The Atlantic

America Descends Into the Politics of Rage

Trump and other practitioners may reap short-term gains, but history suggests they will provoke a fearsome backlash.
Source: Jonathan Ernst / Reuters

Anger has a peculiar power in democracies. Skillfully deployed before the right audience, it cuts straight to the heart of popular politics. It is attention-getting, drowning out the buzz of news cycles. It is inherently personal and thereby hard to refute with arguments of principle; it makes the political personal and the personal political.

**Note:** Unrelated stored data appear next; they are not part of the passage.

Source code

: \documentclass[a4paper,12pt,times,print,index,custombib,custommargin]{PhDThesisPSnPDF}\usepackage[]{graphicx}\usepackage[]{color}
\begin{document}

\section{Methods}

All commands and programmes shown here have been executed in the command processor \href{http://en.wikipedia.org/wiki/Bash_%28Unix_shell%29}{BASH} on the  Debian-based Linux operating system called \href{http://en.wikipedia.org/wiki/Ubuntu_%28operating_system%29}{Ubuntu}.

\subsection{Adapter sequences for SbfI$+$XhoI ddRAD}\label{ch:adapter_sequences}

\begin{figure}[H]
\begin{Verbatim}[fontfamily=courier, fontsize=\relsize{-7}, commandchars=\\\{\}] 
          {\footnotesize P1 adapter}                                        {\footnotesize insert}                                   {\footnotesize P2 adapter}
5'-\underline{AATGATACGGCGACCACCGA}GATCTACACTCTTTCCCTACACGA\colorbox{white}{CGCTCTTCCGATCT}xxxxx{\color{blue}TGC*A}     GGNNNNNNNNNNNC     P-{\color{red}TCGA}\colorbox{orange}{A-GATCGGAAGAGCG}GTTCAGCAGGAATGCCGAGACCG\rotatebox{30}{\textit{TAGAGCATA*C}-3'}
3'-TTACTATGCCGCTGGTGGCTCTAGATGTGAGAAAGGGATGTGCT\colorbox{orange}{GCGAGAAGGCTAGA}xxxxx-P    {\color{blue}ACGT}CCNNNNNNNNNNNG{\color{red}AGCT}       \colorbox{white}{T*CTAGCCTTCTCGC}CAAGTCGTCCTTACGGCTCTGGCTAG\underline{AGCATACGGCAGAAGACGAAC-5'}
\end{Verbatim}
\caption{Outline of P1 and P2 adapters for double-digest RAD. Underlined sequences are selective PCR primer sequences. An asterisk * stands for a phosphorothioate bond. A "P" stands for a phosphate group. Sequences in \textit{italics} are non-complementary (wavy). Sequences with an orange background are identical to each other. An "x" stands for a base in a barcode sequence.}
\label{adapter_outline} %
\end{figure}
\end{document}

It feeds on raw emotions with a primal power: fear, pride, hate, humiliation. And it is contagious, investing the like-minded with a sense of holy cause.

In recent weeks, it has grown increasingly ubiquitous in American politics. In Montana this past Thursday, President Donald Trump praised Republican Representative Greg Gianforte, who pleaded guilty to assaulting the Guardian reporter Ben Jacobs, saying, “Any guy who can do a body slam … he’s my guy.”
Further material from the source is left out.